▶ _About this exercise_: One line at a time, check the entries below for the word "일반적인", and copy each line that has it.

▶ _Material for this exercise_:
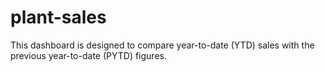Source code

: # plant-sales
This dashboard is designed to compare year-to-date (YTD) sales with the previous year-to-date (PYTD) figures.
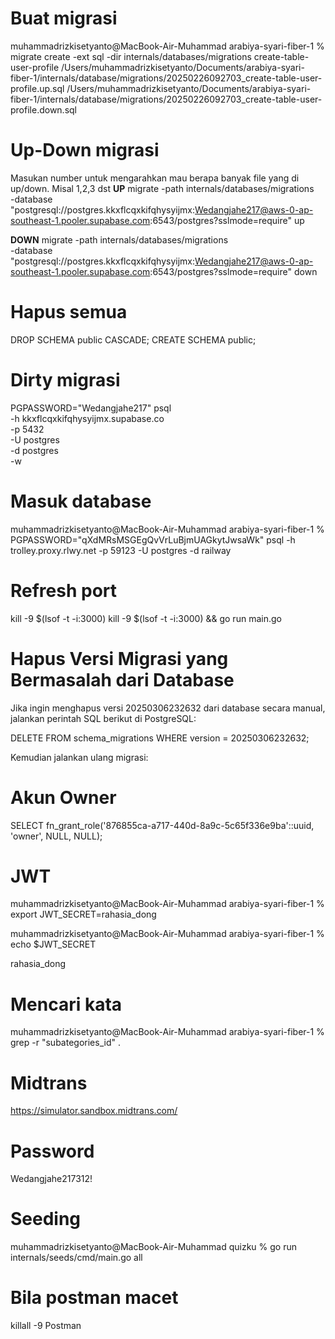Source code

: # Buat migrasi

muhammadrizkisetyanto@MacBook-Air-Muhammad arabiya-syari-fiber-1 % migrate create -ext sql -dir internals/databases/migrations create-table-user-profile
/Users/muhammadrizkisetyanto/Documents/arabiya-syari-fiber-1/internals/database/migrations/20250226092703_create-table-user-profile.up.sql
/Users/muhammadrizkisetyanto/Documents/arabiya-syari-fiber-1/internals/database/migrations/20250226092703_create-table-user-profile.down.sql

# Up-Down migrasi

Masukan number untuk mengarahkan mau berapa banyak file yang di up/down. Misal 1,2,3 dst
**UP**
migrate -path internals/databases/migrations \
 -database "postgresql://postgres.kkxflcqxkifqhysyijmx:Wedangjahe217@aws-0-ap-southeast-1.pooler.supabase.com:6543/postgres?sslmode=require" up

**DOWN**
migrate -path internals/databases/migrations \
 -database "postgresql://postgres.kkxflcqxkifqhysyijmx:Wedangjahe217@aws-0-ap-southeast-1.pooler.supabase.com:6543/postgres?sslmode=require" down

# Hapus semua

DROP SCHEMA public CASCADE;
CREATE SCHEMA public;

# Dirty migrasi

PGPASSWORD="Wedangjahe217" psql \
 -h kkxflcqxkifqhysyijmx.supabase.co \
 -p 5432 \
 -U postgres \
 -d postgres \
 -w

# Masuk database

muhammadrizkisetyanto@MacBook-Air-Muhammad arabiya-syari-fiber-1 % PGPASSWORD="qXdMRsMSGEgQvVrLuBjmUAGkytJwsaWk" psql -h trolley.proxy.rlwy.net -p 59123 -U postgres -d railway

# Refresh port

kill -9 $(lsof -t -i:3000)
kill -9 $(lsof -t -i:3000) && go run main.go

# Hapus Versi Migrasi yang Bermasalah dari Database

Jika ingin menghapus versi 20250306232632 dari database secara manual, jalankan perintah SQL berikut di PostgreSQL:

DELETE FROM schema_migrations WHERE version = 20250306232632;

Kemudian jalankan ulang migrasi:

# Akun Owner

SELECT fn_grant_role('876855ca-a717-440d-8a9c-5c65f336e9ba'::uuid, 'owner', NULL, NULL);

# JWT

muhammadrizkisetyanto@MacBook-Air-Muhammad arabiya-syari-fiber-1 % export JWT_SECRET=rahasia_dong

muhammadrizkisetyanto@MacBook-Air-Muhammad arabiya-syari-fiber-1 % echo $JWT_SECRET

rahasia_dong

# Mencari kata

muhammadrizkisetyanto@MacBook-Air-Muhammad arabiya-syari-fiber-1 % grep -r "subategories_id" .

# Midtrans

https://simulator.sandbox.midtrans.com/

# Password

Wedangjahe217312!

# Seeding

muhammadrizkisetyanto@MacBook-Air-Muhammad quizku % go run internals/seeds/cmd/main.go all

# Bila postman macet

killall -9 Postman
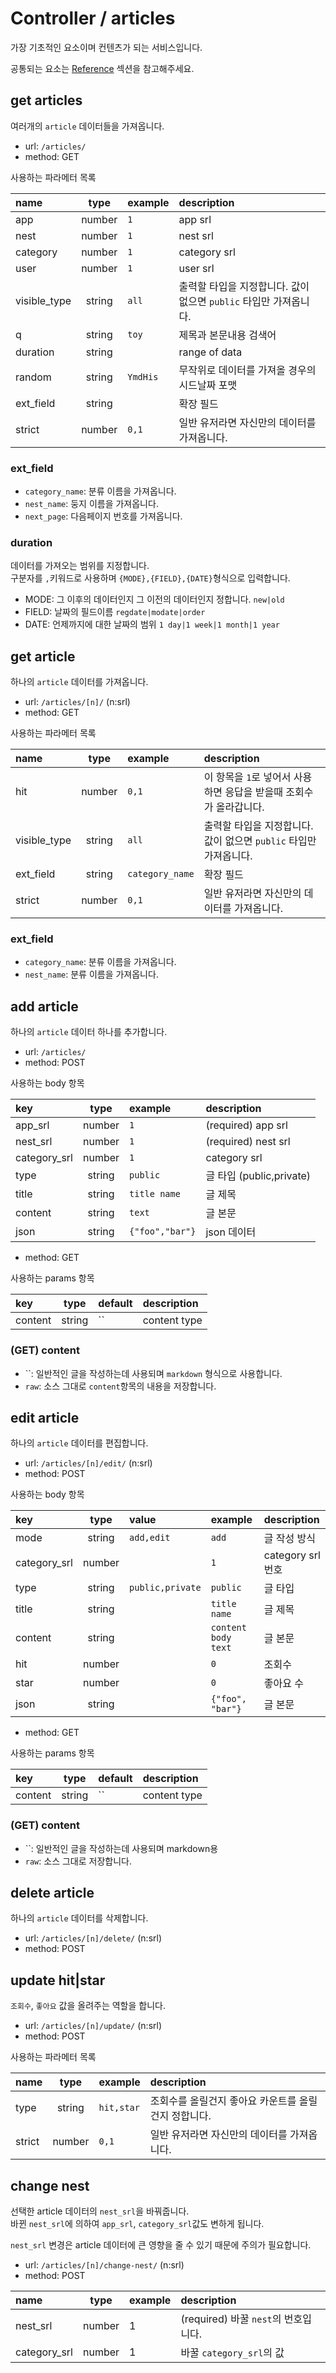 # Controller / articles

가장 기초적인 요소이며 컨텐츠가 되는 서비스입니다.

공통되는 요소는 [Reference](https://github.com/redgoose-dev/goose-api/tree/master/controller#reference) 섹션을 참고해주세요.


## get articles

여러개의 `article` 데이터들을 가져옵니다.

- url: `/articles/`
- method: GET

사용하는 파라메터 목록

| name         |  type  | example  | description                               |
|:-------------|:------:|:---------|:------------------------------------------|
| app          | number | `1`      | app srl                                   |
| nest         | number | `1`      | nest srl                                  |
| category     | number | `1`      | category srl                              |
| user         | number | `1`      | user srl                                  |
| visible_type | string | `all`    | 출력할 타입을 지정합니다. 값이 없으면 `public` 타입만 가져옵니다. |
| q            | string | `toy`    | 제목과 본문내용 검색어                              |
| duration     | string |          | range of data                             |
| random       | string | `YmdHis` | 무작위로 데이터를 가져올 경우의 시드날짜 포맷                 |
| ext_field    | string |          | 확장 필드                                     |
| strict       | number | `0,1`    | 일반 유저라면 자신만의 데이터를 가져옵니다.                  |

### ext_field
- `category_name`: 분류 이름을 가져옵니다.
- `nest_name`: 둥지 이름을 가져옵니다.
- `next_page`: 다음페이지 번호를 가져옵니다.

### duration
데이터를 가져오는 범위를 지정합니다.  
구분자를 `,`키워드로 사용하며 `{MODE},{FIELD},{DATE}`형식으로 입력합니다.

- MODE: 그 이후의 데이터인지 그 이전의 데이터인지 정합니다. `new|old`
- FIELD: 날짜의 필드이름 `regdate|modate|order`
- DATE: 언제까지에 대한 날짜의 범위 `1 day|1 week|1 month|1 year`


## get article

하나의 `article` 데이터를 가져옵니다.

- url: `/articles/[n]/` (n:srl)
- method: GET

사용하는 파라메터 목록

| name         |  type  | example          | description                               |
|:-------------|:------:|:-----------------|:------------------------------------------|
| hit          | number | `0,1`            | 이 항목을 `1`로 넣어서 사용하면 응답을 받을때 조회수가 올라갑니다.   |
| visible_type | string | `all`            | 출력할 타입을 지정합니다. 값이 없으면 `public` 타입만 가져옵니다. |
| ext_field    | string | `category_name`  | 확장 필드                                     |
| strict       | number | `0,1`            | 일반 유저라면 자신만의 데이터를 가져옵니다.                  |

### ext_field
- `category_name`: 분류 이름을 가져옵니다.
- `nest_name`: 분류 이름을 가져옵니다.


## add article

하나의 `article` 데이터 하나를 추가합니다.

- url: `/articles/`
- method: POST

사용하는 body 항목

| key          |  type  | example         | description           |
|:-------------|:------:|:----------------|:----------------------|
| app_srl      | number | `1`             | (required) app srl    |
| nest_srl     | number | `1`             | (required) nest srl   |
| category_srl | number | `1`             | category srl          |
| type         | string | `public`        | 글 타입 (public,private) |
| title        | string | `title name`    | 글 제목                  |
| content      | string | `text`          | 글 본문                  |
| json         | string | `{"foo","bar"}` | json 데이터              |

- method: GET

사용하는 params 항목

| key     |  type  | default | description  |
|:--------|:------:|:--------|:-------------|
| content | string | ``      | content type |

### (GET) content
- ``: 일반적인 글을 작성하는데 사용되며 `markdown` 형식으로 사용합니다.
- `raw`: 소스 그대로 `content`항목의 내용을 저장합니다.


## edit article

하나의 `article` 데이터를 편집합니다.

- url: `/articles/[n]/edit/` (n:srl)
- method: POST

사용하는 body 항목

| key          |  type  | value            | example             | description     |
|:-------------|:------:|:-----------------|:--------------------|:----------------|
| mode         | string | `add,edit`       | `add`               | 글 작성 방식         |
| category_srl | number |                  | `1`                 | category srl 번호 |
| type         | string | `public,private` | `public`            | 글 타입            |
| title        | string |                  | `title name`        | 글 제목            |
| content      | string |                  | `content body text` | 글 본문            |
| hit          | number |                  | `0`                 | 조회수             |
| star         | number |                  | `0`                 | 좋아요 수           |
| json         | string |                  | `{"foo", "bar"}`    | 글 본문            |

- method: GET

사용하는 params 항목

| key     |  type  | default | description  |
|:--------|:------:|:--------|:-------------|
| content | string | ``      | content type |

### (GET) content
- ``: 일반적인 글을 작성하는데 사용되며 markdown용
- `raw`: 소스 그대로 저장합니다.


## delete article

하나의 `article` 데이터를 삭제합니다.

- url: `/articles/[n]/delete/` (n:srl)
- method: POST


## update hit|star

`조회수`, `좋아요` 값을 올려주는 역할을 합니다.

- url: `/articles/[n]/update/` (n:srl)
- method: POST

사용하는 파라메터 목록

| name   |  type  | example    | description                   |
|:-------|:------:|:-----------|:------------------------------|
| type   | string | `hit,star` | 조회수를 올릴건지 좋아요 카운트를 올릴건지 정합니다. |
| strict | number | `0,1`      | 일반 유저라면 자신만의 데이터를 가져옵니다.      |


## change nest

선택한 article 데이터의 `nest_srl`을 바꿔줍니다.  
바뀐 `nest_srl`에 의하여 `app_srl`, `category_srl`값도 변하게 됩니다.

`nest_srl` 변경은 article 데이터에 큰 영향을 줄 수 있기 때문에 주의가 필요합니다.

- url: `/articles/[n]/change-nest/` (n:srl)
- method: POST

| name         |  type  | example | description                  |
|:-------------|:------:|:--------|:-----------------------------|
| nest_srl     | number | 1       | (required) 바꿀 `nest`의 번호입니다. |
| category_srl | number | 1       | 바꿀 `category_srl`의 값         |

▶ _Task output_:
- ``: 일반적인 글을 작성하는데 사용되며 `markdown` 형식으로 사용합니다.
- ``: 일반적인 글을 작성하는데 사용되며 markdown용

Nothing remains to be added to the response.